=== Problem to work on ===
Wherever "Progetto" shows up in the records below, copy the whole line.

=== Study material ===
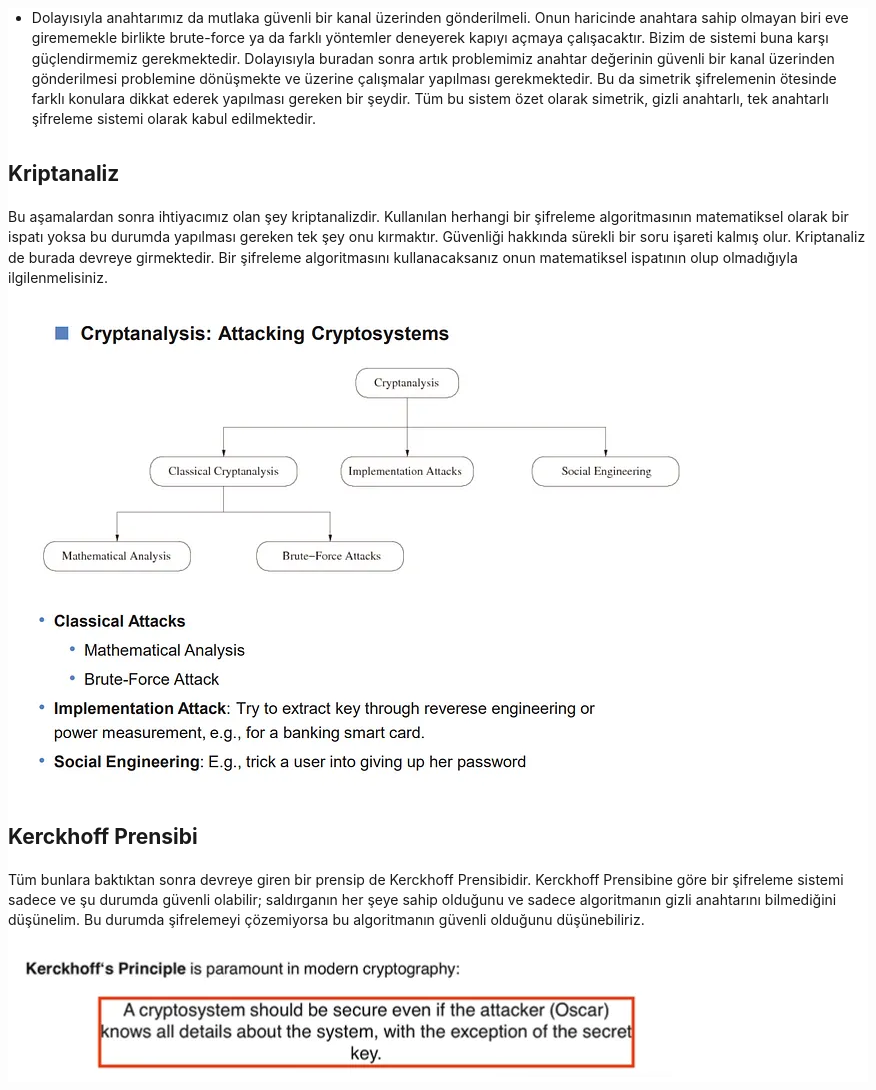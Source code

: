 - Dolayısıyla anahtarımız da mutlaka güvenli bir kanal üzerinden gönderilmeli. Onun haricinde anahtara sahip olmayan biri eve girememekle birlikte brute-force ya da farklı yöntemler deneyerek kapıyı açmaya çalışacaktır. Bizim de sistemi buna karşı güçlendirmemiz gerekmektedir. Dolayısıyla buradan sonra artık problemimiz anahtar değerinin güvenli bir kanal üzerinden gönderilmesi problemine dönüşmekte ve üzerine çalışmalar yapılması gerekmektedir. Bu da simetrik şifrelemenin ötesinde farklı konulara dikkat ederek yapılması gereken bir şeydir. Tüm bu sistem özet olarak simetrik, gizli anahtarlı, tek anahtarlı şifreleme sistemi olarak kabul edilmektedir.

## **Kriptanaliz**

Bu aşamalardan sonra ihtiyacımız olan şey kriptanalizdir. Kullanılan herhangi bir şifreleme algoritmasının matematiksel olarak bir ispatı yoksa bu durumda yapılması gereken tek şey onu kırmaktır. Güvenliği hakkında sürekli bir soru işareti kalmış olur. Kriptanaliz de burada devreye girmektedir. Bir şifreleme algoritmasını kullanacaksanız onun matematiksel ispatının olup olmadığıyla ilgilenmelisiniz.

![Untitled](0x23%20dcdf4ea5278c47728551d78809360a98/Untitled%204.png)

## **Kerckhoff Prensibi**

Tüm bunlara baktıktan sonra devreye giren bir prensip de Kerckhoff Prensibidir. Kerckhoff Prensibine göre bir şifreleme sistemi sadece ve şu durumda güvenli olabilir; saldırganın her şeye sahip olduğunu ve sadece algoritmanın gizli anahtarını bilmediğini düşünelim. Bu durumda şifrelemeyi çözemiyorsa bu algoritmanın güvenli olduğunu düşünebiliriz.

![Untitled](0x23%20dcdf4ea5278c47728551d78809360a98/Untitled%205.png)
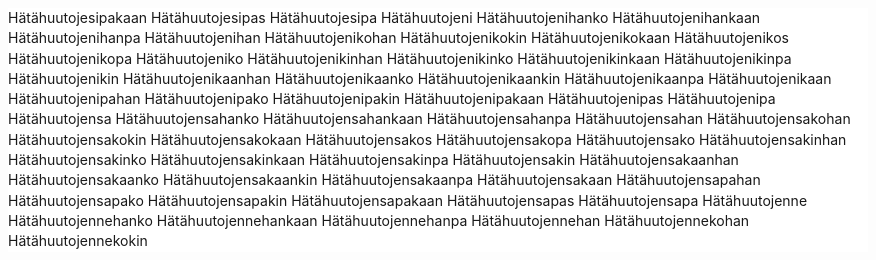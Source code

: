 Hätähuutojesipakaan
Hätähuutojesipas
Hätähuutojesipa
Hätähuutojeni
Hätähuutojenihanko
Hätähuutojenihankaan
Hätähuutojenihanpa
Hätähuutojenihan
Hätähuutojenikohan
Hätähuutojenikokin
Hätähuutojenikokaan
Hätähuutojenikos
Hätähuutojenikopa
Hätähuutojeniko
Hätähuutojenikinhan
Hätähuutojenikinko
Hätähuutojenikinkaan
Hätähuutojenikinpa
Hätähuutojenikin
Hätähuutojenikaanhan
Hätähuutojenikaanko
Hätähuutojenikaankin
Hätähuutojenikaanpa
Hätähuutojenikaan
Hätähuutojenipahan
Hätähuutojenipako
Hätähuutojenipakin
Hätähuutojenipakaan
Hätähuutojenipas
Hätähuutojenipa
Hätähuutojensa
Hätähuutojensahanko
Hätähuutojensahankaan
Hätähuutojensahanpa
Hätähuutojensahan
Hätähuutojensakohan
Hätähuutojensakokin
Hätähuutojensakokaan
Hätähuutojensakos
Hätähuutojensakopa
Hätähuutojensako
Hätähuutojensakinhan
Hätähuutojensakinko
Hätähuutojensakinkaan
Hätähuutojensakinpa
Hätähuutojensakin
Hätähuutojensakaanhan
Hätähuutojensakaanko
Hätähuutojensakaankin
Hätähuutojensakaanpa
Hätähuutojensakaan
Hätähuutojensapahan
Hätähuutojensapako
Hätähuutojensapakin
Hätähuutojensapakaan
Hätähuutojensapas
Hätähuutojensapa
Hätähuutojenne
Hätähuutojennehanko
Hätähuutojennehankaan
Hätähuutojennehanpa
Hätähuutojennehan
Hätähuutojennekohan
Hätähuutojennekokin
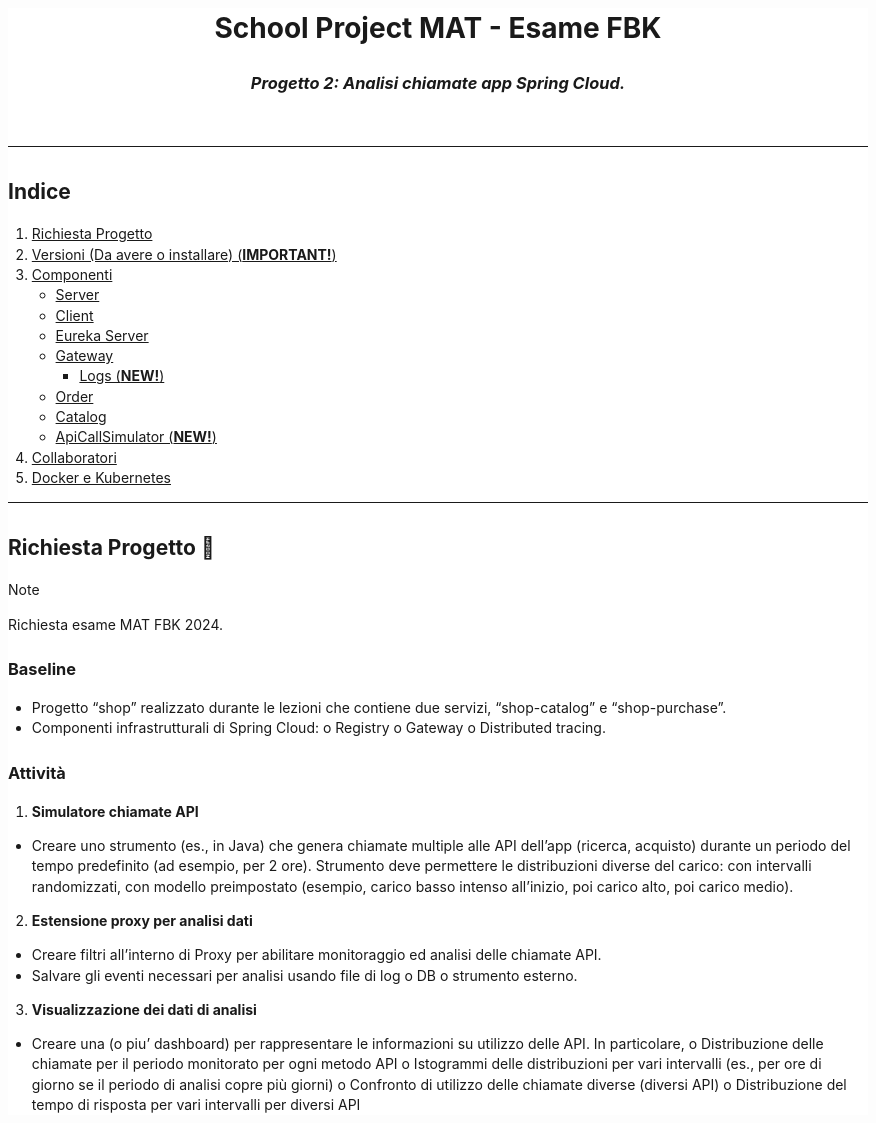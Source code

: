 <a id="readme-top"></a>
<div align="center">
<h1>School Project MAT - Esame FBK</h1>
<i><h3>Progetto 2: Analisi chiamate app Spring Cloud.</h3></i>
</div>
<br>
<hr>


## Indice
1. [Richiesta Progetto](#project-request)
2. [Versioni (Da avere o installare) (**IMPORTANT!**)](#versions)
3. [Componenti](#components)
    - [Server](#server)
    - [Client](#client)
    - [Eureka Server](#eureka-server)
    - [Gateway](#gateway)
        - [Logs (**NEW!**)](#new-part-gateway)
    - [Order](#order)
    - [Catalog](#catalog)
    - [ApiCallSimulator (**NEW!**) ](#api-call-simulator)
4. [Collaboratori](#contributors)
5. [Docker e Kubernetes](#docker-kubernetes)


<hr>

<a id="project-request"></a>
## Richiesta Progetto :scroll:

> [!NOTE]
> Richiesta esame MAT FBK 2024.

### Baseline
- Progetto “shop” realizzato durante le lezioni che contiene due servizi, “shop-catalog” e
  “shop-purchase”.
- Componenti infrastrutturali di Spring Cloud:
  o Registry
  o Gateway
  o Distributed tracing.

### Attività
1. **Simulatore chiamate API**
- Creare uno strumento (es., in Java) che genera chiamate multiple alle API dell’app (ricerca,
  acquisto) durante un periodo del tempo predefinito (ad esempio, per 2 ore). Strumento
  deve permettere le distribuzioni diverse del carico: con intervalli randomizzati, con modello
  preimpostato (esempio, carico basso intenso all’inizio, poi carico alto, poi carico medio).
2. **Estensione proxy per analisi dati**
- Creare filtri all’interno di Proxy per abilitare monitoraggio ed analisi delle chiamate API.
- Salvare gli eventi necessari per analisi usando file di log o DB o strumento esterno.
3. **Visualizzazione dei dati di analisi**
- Creare una (o piu’ dashboard) per rappresentare le informazioni su utilizzo delle API. In
  particolare,
  o Distribuzione delle chiamate per il periodo monitorato per ogni metodo API
  o Istogrammi delle distribuzioni per vari intervalli (es., per ore di giorno se il periodo
  di analisi copre più giorni)
  o Confronto di utilizzo delle chiamate diverse (diversi API)
  o Distribuzione del tempo di risposta per vari intervalli per diversi API
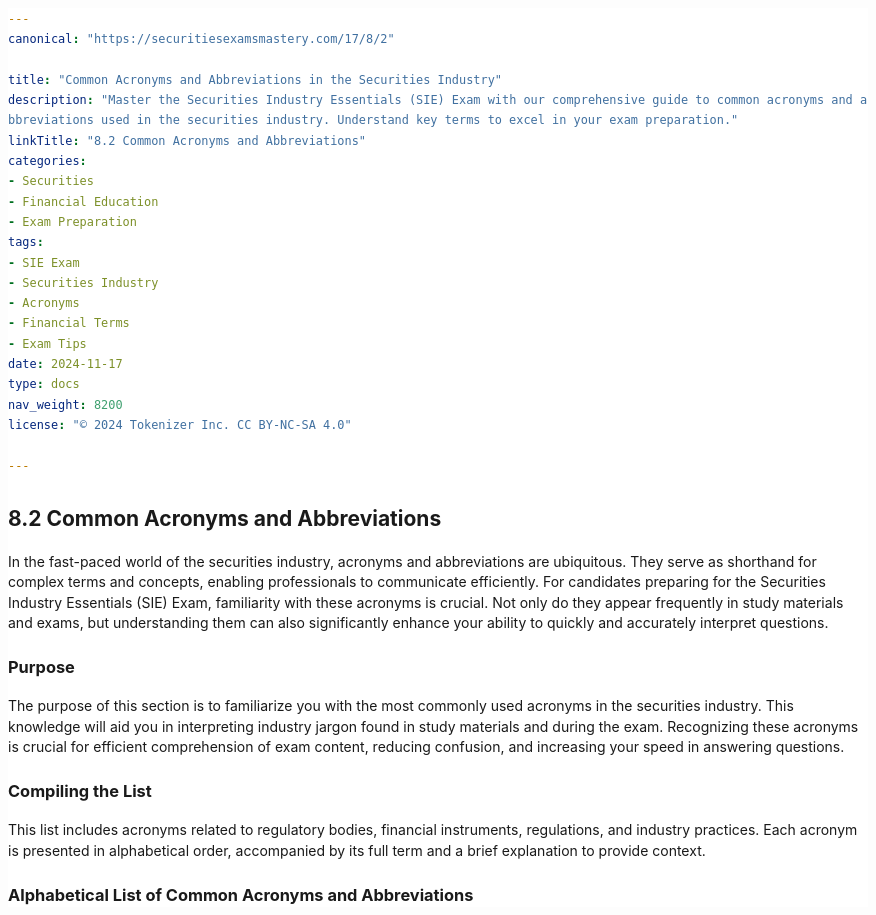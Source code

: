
 ```yaml
---
canonical: "https://securitiesexamsmastery.com/17/8/2"

title: "Common Acronyms and Abbreviations in the Securities Industry"
description: "Master the Securities Industry Essentials (SIE) Exam with our comprehensive guide to common acronyms and abbreviations used in the securities industry. Understand key terms to excel in your exam preparation."
linkTitle: "8.2 Common Acronyms and Abbreviations"
categories:
- Securities
- Financial Education
- Exam Preparation
tags:
- SIE Exam
- Securities Industry
- Acronyms
- Financial Terms
- Exam Tips
date: 2024-11-17
type: docs
nav_weight: 8200
license: "© 2024 Tokenizer Inc. CC BY-NC-SA 4.0"

---
```


## 8.2 Common Acronyms and Abbreviations

In the fast-paced world of the securities industry, acronyms and abbreviations are ubiquitous. They serve as shorthand for complex terms and concepts, enabling professionals to communicate efficiently. For candidates preparing for the Securities Industry Essentials (SIE) Exam, familiarity with these acronyms is crucial. Not only do they appear frequently in study materials and exams, but understanding them can also significantly enhance your ability to quickly and accurately interpret questions.

### Purpose

The purpose of this section is to familiarize you with the most commonly used acronyms in the securities industry. This knowledge will aid you in interpreting industry jargon found in study materials and during the exam. Recognizing these acronyms is crucial for efficient comprehension of exam content, reducing confusion, and increasing your speed in answering questions.

### Compiling the List

This list includes acronyms related to regulatory bodies, financial instruments, regulations, and industry practices. Each acronym is presented in alphabetical order, accompanied by its full term and a brief explanation to provide context.

### Alphabetical List of Common Acronyms and Abbreviations
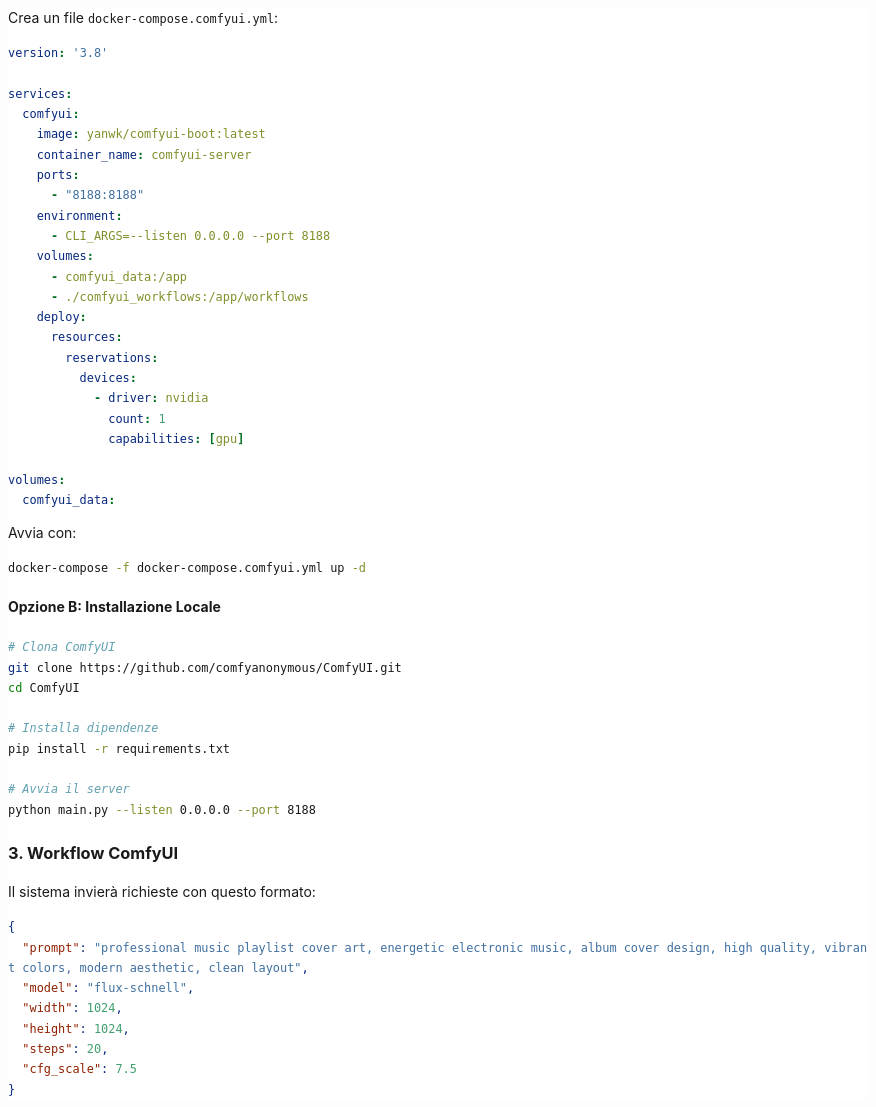 Crea un file `docker-compose.comfyui.yml`:

```yaml
version: '3.8'

services:
  comfyui:
    image: yanwk/comfyui-boot:latest
    container_name: comfyui-server
    ports:
      - "8188:8188"
    environment:
      - CLI_ARGS=--listen 0.0.0.0 --port 8188
    volumes:
      - comfyui_data:/app
      - ./comfyui_workflows:/app/workflows
    deploy:
      resources:
        reservations:
          devices:
            - driver: nvidia
              count: 1
              capabilities: [gpu]

volumes:
  comfyui_data:
```

Avvia con:
```bash
docker-compose -f docker-compose.comfyui.yml up -d
```

#### Opzione B: Installazione Locale

```bash
# Clona ComfyUI
git clone https://github.com/comfyanonymous/ComfyUI.git
cd ComfyUI

# Installa dipendenze
pip install -r requirements.txt

# Avvia il server
python main.py --listen 0.0.0.0 --port 8188
```

### 3. Workflow ComfyUI

Il sistema invierà richieste con questo formato:

```json
{
  "prompt": "professional music playlist cover art, energetic electronic music, album cover design, high quality, vibrant colors, modern aesthetic, clean layout",
  "model": "flux-schnell",
  "width": 1024,
  "height": 1024,
  "steps": 20,
  "cfg_scale": 7.5
}
```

=== Task result ===
<i><h3>Progetto 2: Analisi chiamate app Spring Cloud.</h3></i>
1. [Richiesta Progetto](#project-request)
## Richiesta Progetto :scroll:
- Progetto “shop” realizzato durante le lezioni che contiene due servizi, “shop-catalog” e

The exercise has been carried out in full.